We begin very optimistically with the story about the best mayor in Canada. She is 88 years old, she has been for 31 years in office and with 92 percent of the approval vote. It should not be surprising since she is convinced that taxes should be kept low. She is a mayor of Mississauga, the sixth biggest city in Canada, with a zero debt and 700 million dollars in the reserve.
You have to see her
The fall down of a new houses in July surprised even the biggest pessimist. Economist Mark Thoma supposes that it is an alarming signal for Federal Reserve. Dr James Kwak of Baseline Scenario presents the diagram of the house prices in the USA from the nineteenth century. It shows that prices were always flat. They began to raise in a second half of the twentieth century. However the houses on a coasts were the most expensive. The wealth generated by housing in those places, did more than assure the owners a comfortable retirement. At that time housing market was a key area of economy. Prof Shiller suggests this era ended. One can draw also such conclusion analyzing the diagram.
However Dr Kwak thinks that such an era never existed. Housing market never played key role in economy. Dr Kwak argues that there was an illusion of an era of housing appreciation, which produced mainly by leverage and price illusion in a second half of the twentieth century.
For every homeowner who made a killing because she got a fixed-rate mortgage in 1970, there was a new family that couldn’t afford a house in 1980 because interest rates were too high, or a savings and loan that failed because it was weighed down by those fixed-rate mortgages. That whole phenomenon was just a transfer of wealth within society.
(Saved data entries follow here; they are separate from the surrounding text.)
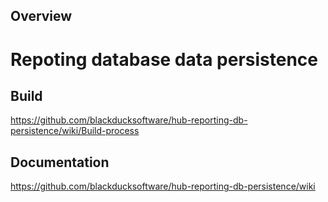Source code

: ## Overview ##

# Repoting database data persistence

## Build ##

https://github.com/blackducksoftware/hub-reporting-db-persistence/wiki/Build-process

## Documentation ##

https://github.com/blackducksoftware/hub-reporting-db-persistence/wiki

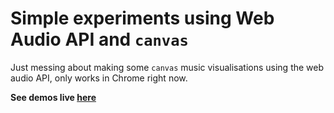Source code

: Simple experiments using Web Audio API and `canvas`
===================================================

Just messing about making some `canvas` music visualisations using the web audio API, only works in Chrome right now.

**See demos live [here](http://neilcarpenter.com/demos/canvas/audio)**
The diagram prepared by Calculated Risk shows how tax credit inflated the house market.
Since new home sales are reported when contracts are signed, the 2nd spike for new home sales was in April and then sales collapsed in May. The 2nd spike for existing home sales was in May and June, and then existing home sales collapsed in July.
I expect that eventually this gap will be closed. However that will only happen after the huge overhang of existing inventory (especially distressed inventory) is significantly reduced.
Some economists argue that fall down in house prices can be a new trend of current recession. In their opinion the information about house sales in August will be as negative as it was in July.
However there is yet another new market trend – escape of small investors from the stock market. It should concern policymakers more than house prices argue economists like Roubini, Taylor and Schiff because it is a sign of deep distrust towards stock market. According to Investment Company Institute investors withdrew a staggering $33.12 billion from domestic stock market mutual funds in the first seven months of this year.
“At this stage in the economic cycle, $10 to $20 billion would normally be flowing into domestic equity funds” rather than the billions that are flowing out, said Brian K. Reid, chief economist of the investment institute. He added, “This is very unusual.”
Econbrowser argues that stocks should fall down about 17 percent more. However in the long run the stocks not the bonds will guarantee better returns.
One of the pessimists, economist and investor David Rosenberg argue that recession did not end. In his opinion according to the macroeconomic data the peak of the recession was in April, with both May and June down 0.4% in the worst back-to-back performance and back in the depths of despair in September-October 2008. Such was a trend of recession in 2009 and the beginning of this year. Unemployment and continuing claims have started to rise again. This is not what happens in V-shaped recoveries.